Kisah Nabi Ibrahim AS menjadi pelajaran besar bagi umat Islam tentang bagaimana seorang hamba mendahulukan perintah Allah atas keinginannya sendiri. Dengan penuh keimanan, beliau bersedia menjalankan perintah Allah, bahkan ketika harus mengorbankan sesuatu yang sangat dicintainya. Dari kisah inilah kita belajar bahwa kurban bukan hanya sekadar ritual tahunan, tetapi bentuk ketundukan dan cinta kepada Allah.
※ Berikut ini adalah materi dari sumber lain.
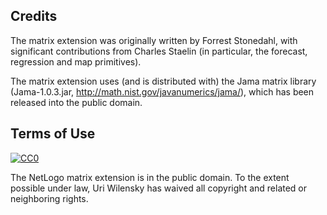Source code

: ## Credits

The matrix extension was originally written by Forrest Stonedahl, with significant contributions from Charles Staelin (in particular, the forecast, regression and map primitives).

The matrix extension uses (and is distributed with) the Jama matrix library (Jama-1.0.3.jar, http://math.nist.gov/javanumerics/jama/), which has been released into the public domain.

## Terms of Use

[![CC0](http://i.creativecommons.org/p/zero/1.0/88x31.png)](http://creativecommons.org/publicdomain/zero/1.0/)

The NetLogo matrix extension is in the public domain.  To the extent possible under law, Uri Wilensky has waived all copyright and related or neighboring rights.
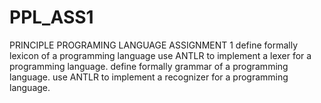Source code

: # PPL_ASS1
PRINCIPLE PROGRAMING LANGUAGE ASSIGNMENT 1
define formally lexicon of a programming language
use ANTLR to implement a lexer for a programming language.
define formally grammar of a programming language.
use ANTLR to implement a recognizer for a programming language.
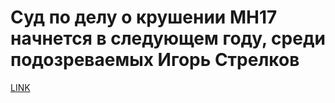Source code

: # Суд по делу о крушении MH17 начнется в следующем году, среди подозреваемых Игорь Стрелков



[LINK](https://varlamov.ru/3483689.html)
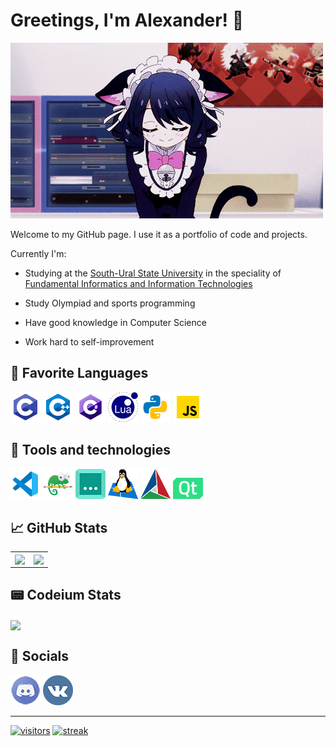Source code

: # Greetings, I'm Alexander! 👋

[![neko](./img/neko.gif "(* ^ ω ^)")](https://www.youtube.com/watch?v=dQw4w9WgXcQ)

Welcome to my GitHub page. I use it as a portfolio of code and projects.

Currently I'm:

- Studying at the [South-Ural State University](https://www.susu.ru/) in the speciality of [Fundamental Informatics and Information Technologies](https://eecs.susu.ru/ru/entrant/programs/fundamental-infromatics/)

- Study Olympiad and sports programming

- Have good knowledge in Computer Science

- Work hard to self-improvement

## 📑 Favorite Languages

[![C](./img/c.png)](https://en.wikipedia.org/wiki/C_(programming_language))
[![C++](./img/cpp.png)](https://en.wikipedia.org/wiki/C++)
[![C#](./img/cs.png)](https://en.wikipedia.org/wiki/C_Sharp_(programming_language))
[![Lua](./img/lua.png)](https://en.wikipedia.org/wiki/Lua_(programming_language))
[![Python](./img/py.png)](https://en.wikipedia.org/wiki/Python_(programming_language))
[![JavaScript](./img/js.png)](https://en.wikipedia.org/wiki/JavaScript)

## 🔧 Tools and technologies

[![VS Code](./img/vscode.png)](https://code.visualstudio.com/)
[![Notepad++](./img/npp.png)](https://notepad-plus-plus.org/)
[![Codeium](./img/codeium.png)](https://codeium.com?referral_id=c2Fnb3NhZ28xNkBnbWFpbC5jb20=)
[![WSL](./img/wsl.png)](https://learn.microsoft.com/en-us/windows/wsl/)
[![CMake](./img/cmake.png)](https://cmake.org/)
[![Qt](./img/qt.png)](https://www.qt.io/)

## 📈 GitHub Stats

<p align="left">
  <table>
    <tr>
      <td>
        <a href="https://github.com/anuraghazra/github-readme-stats">
          <img align="center" src="https://github-readme-stats.vercel.app/api?username=MrSago&custom_title=MrSago's+GitHub+Stats&include_all_commits=true&count_private=true&show_icons=true&theme=jolly">
        </a>
      </td>
      <td>
        <a href="https://github.com/anuraghazra/github-readme-stats">
          <img align="center" src="https://github-readme-stats.vercel.app/api/top-langs/?username=MrSago&theme=jolly&layout=compact&langs_count=8">
        </a>
      </td>
    </tr>
  </table>
</p>

## 📟 Codeium Stats

<p align="left">
  <a href="https://codeium.com/profile/mrs4g0">
    <img align="center" width="500px" src="https://codeium.com/profile/mrs4g0/card.png">
  </a>
</p>

## 💬 Socials

[![discord](./img/discord.png)](https://discord.com/users/234742888666234880)
[![vk](./img/vk.png)](https://vk.com/mrs4g0)

---

[![visitors](https://komarev.com/ghpvc/?username=mrsago&color=blueviolet)](https://github.com/antonkomarev/github-profile-views-counter)
[![streak](https://codeium.com/badges/v2/user/mrs4g0/streak)](https://codeium.com/profile/mrs4g0)
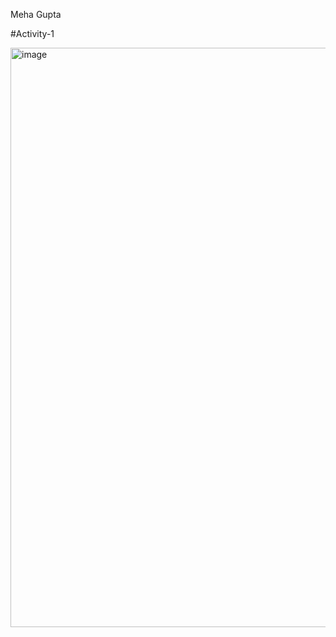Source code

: Meha Gupta

#Activity-1

<img width="927" alt="image" src="https://user-images.githubusercontent.com/62436455/190684099-8a72f930-5daf-417e-81ce-1b77b9bd6f39.png">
Di zaman sekarang, makna kurban juga bisa menjadi pengingat untuk “mengorbankan” hal-hal buruk dalam diri kita. Mengorbankan rasa malas, ego, sifat sombong, amarah, dan kebiasaan yang menjauhkan kita dari kebaikan. Karena sejatinya, ibadah kurban tidak hanya berbicara tentang hewan yang disembelih, tetapi juga tentang hati yang sedang dibersihkan.
Allah subhanahu wa ta’ala berfirman:
“Maka laksanakanlah shalat karena Tuhanmu dan berkurbanlah.”
(QS. Al-Kautsar: 2)
Ayat ini menunjukkan bahwa kurban adalah bentuk ibadah yang memiliki kedudukan mulia di sisi Allah. Oleh karena itu, ibadah ini seharusnya dilakukan dengan hati yang tulus dan penuh rasa syukur.
Semakin dekat dengan Idul Adha, semoga kita tidak hanya sibuk mempersiapkan hewan kurban, tetapi juga mempersiapkan hati agar lebih ikhlas, lebih peduli kepada sesama, dan lebih dekat kepada Allah subhanahu wa ta’ala.
Karena pada akhirnya, yang paling bernilai di hadapan Allah bukanlah besar atau kecilnya kurban kita, melainkan ketakwaan dan keikhlasan di dalam hati.